"As a regulator, you want to give firms enough freedom to fail, or you don't have growth, innovation or people taking chances. But you need to manage the political aspects of it. This is not a Depression, it's not a replay of 1929. It gets played up [in the media], but ultimately the [financial] system will get stronger," Lindsey told WS&T in an exclusive interview on the sidelines of the Actimize annual Client Forum in New York.
Will the regulatory hammer nevertheless fall down on the financial industry in the next few weeks? It's hard to predict, says the former SEC chief economist, since it's at least in part "a political process."
Just a few hours before we spoke, the SEC announced new restrictions on short-selling, where traders bet on prices falling. Lindsey says he hopes this wasn't a hasty early reaction to the crisis. (On Thursday, UK regulator FSA also issued restrictions on short-selling, which some say was a factor behind Wednesday's rescue takeover of HBOS, the UK's biggest home lender, by Lloyds TSB in a $21.8 billion deal.)
Lindsey suggests there will be some U.S. regulatory action in coming weeks on the insurance front. Speaking the day after the U.S. government's $85 billion bailout of AIG, he says the insurance industry may see the creation of a federal regulator (It is currently only regulated at the state level, though there has been talk for years of an optional federal charter that would give firms the choice to be regulated at a federal level instead.)

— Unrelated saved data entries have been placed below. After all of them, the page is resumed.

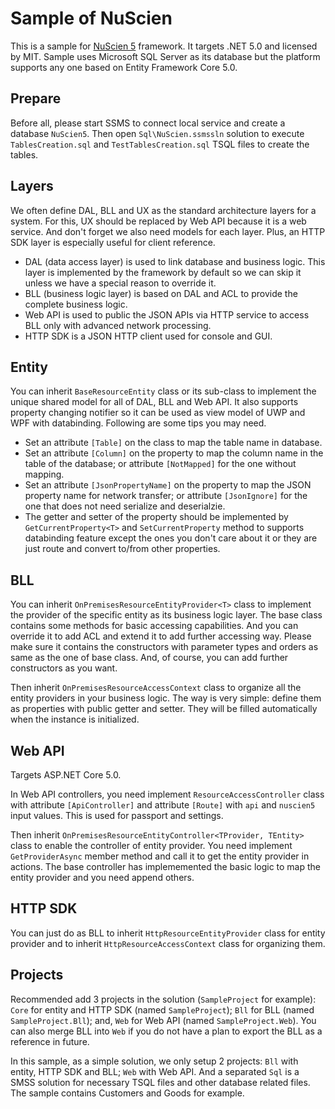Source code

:# Sample of NuScien

This is a sample for [NuScien 5](https://github.com/nuscien/nuscien) framework. It targets .NET 5.0 and licensed by MIT. Sample uses Microsoft SQL Server as its database but the platform supports any one based on Entity Framework Core 5.0.

## Prepare

Before all, please start SSMS to connect local service and create a database `NuScien5`. Then open `Sql\NuScien.ssmssln` solution to execute `TablesCreation.sql` and `TestTablesCreation.sql` TSQL files to create the tables.

## Layers

We often define DAL, BLL and UX as the standard architecture layers for a system. For this, UX should be replaced by Web API because it is a web service. And don't forget we also need models for each layer. Plus, an HTTP SDK layer is especially useful for client reference.

- DAL (data access layer) is used to link database and business logic. This layer is implemented by the framework by default so we can skip it unless we have a special reason to override it.
- BLL (business logic layer) is based on DAL and ACL to provide the complete business logic.
- Web API is used to public the JSON APIs via HTTP service to access BLL only with advanced network processing.
- HTTP SDK is a JSON HTTP client used for console and GUI.

## Entity

You can inherit `BaseResourceEntity` class or its sub-class to implement the unique shared model for all of DAL, BLL and Web API. It also supports property changing notifier so it can be used as view model of UWP and WPF with databinding. Following are some tips you may need.

- Set an attribute `[Table]` on the class to map the table name in database.
- Set an attribute `[Column]` on the property to map the column name in the table of the database; or attribute `[NotMapped]` for the one without mapping.
- Set an attribute `[JsonPropertyName]` on the property to map the JSON property name for network transfer; or attribute `[JsonIgnore]` for the one that does not need serialize and deserialzie.
- The getter and setter of the property should be implemented by `GetCurrentProperty<T>` and `SetCurrentProperty` method to supports databinding feature except the ones you don't care about it or they are just route and convert to/from other properties.

## BLL

You can inherit `OnPremisesResourceEntityProvider<T>` class to implement the provider of the specific entity as its business logic layer. The base class contains some methods for basic accessing capabilities. And you can override it to add ACL and extend it to add further accessing way. Please make sure it contains the constructors with parameter types and orders as same as the one of base class. And, of course, you can add further constructors as you want.

Then inherit `OnPremisesResourceAccessContext` class to organize all the entity providers in your business logic. The way is very simple: define them as properties with public getter and setter. They will be filled automatically when the instance is initialized.

## Web API

Targets ASP.NET Core 5.0.

In Web API controllers, you need implement `ResourceAccessController` class with attribute `[ApiController]` and attribute `[Route]` with `api` and `nuscien5` input values. This is used for passport and settings.

Then inherit `OnPremisesResourceEntityController<TProvider, TEntity>` class to enable the controller of entity provider. You need implement `GetProviderAsync` member method and call it to get the entity provider in actions. The base controller has implememented the basic logic to map the entity provider and you need append others.

## HTTP SDK

You can just do as BLL to inherit `HttpResourceEntityProvider` class for entity provider and to inherit `HttpResourceAccessContext` class for organizing them.

## Projects

Recommended add 3 projects in the solution (`SampleProject` for example): `Core` for entity and HTTP SDK (named `SampleProject`); `Bll` for BLL (named `SampleProject.Bll`); and, `Web` for Web API (named `SampleProject.Web`). You can also merge BLL into `Web` if you do not have a plan to export the BLL as a reference in future.

In this sample, as a simple solution, we only setup 2 projects: `Bll` with entity, HTTP SDK and BLL; `Web` with Web API. And a separated `Sql` is a SMSS solution for necessary TSQL files and other database related files. The sample contains Customers and Goods for example.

But in the capital markets, rather than new regulations, firms will probably see an increase in the number of SEC examinations, Lindsey says. "There'll be more time spent inside firms, explaining what you're going to do."
Ultimately, disclosure and transparency are better regulators than rules, Lindsey adds. "The problem with prescriptive regulations is that you have to know the answers."
If you tell someone exactly how to tie their shoe laces, the chances are that when they try to exactly follow your instructions, they won't be able to do it, says Lindsey.
"The problem with prescriptive regulations is that sometimes you get outcomes you don't want. Also, if you draw some lines, the game becomes how close people can get to the line. Flexibility works better."
Still, the current crisis does highlight a lack of accountability, Lindsey contends. Board members of financial firms must start taking more action and more responsibility. "I expect shareholders to take [legal] action."
Lindsey is certain that the financial system will recover from the current crisis. He draws comparisons with the bursting of the dot-com bubble in 2000. Today, the technology industry is booming. Likewise, the financial industry will become stronger as a result of the current turmoil, he contends.
In the meantime, Lindsey refutes industry talk about the possibility of reinstating the Glass Steagall Act, which was implemented after the Depression and in part separated investment banks from commercial banks. The Act was repealed in 1999.
"It was a very long process to remove the law once it was on the books " it was heavily fought on both sides. Congress decided to repeal it," Lindsey said. "And nothing that happened is a result of the repeal of the Glass Steagall Act. The problem has been the investment banks, not commercial banks."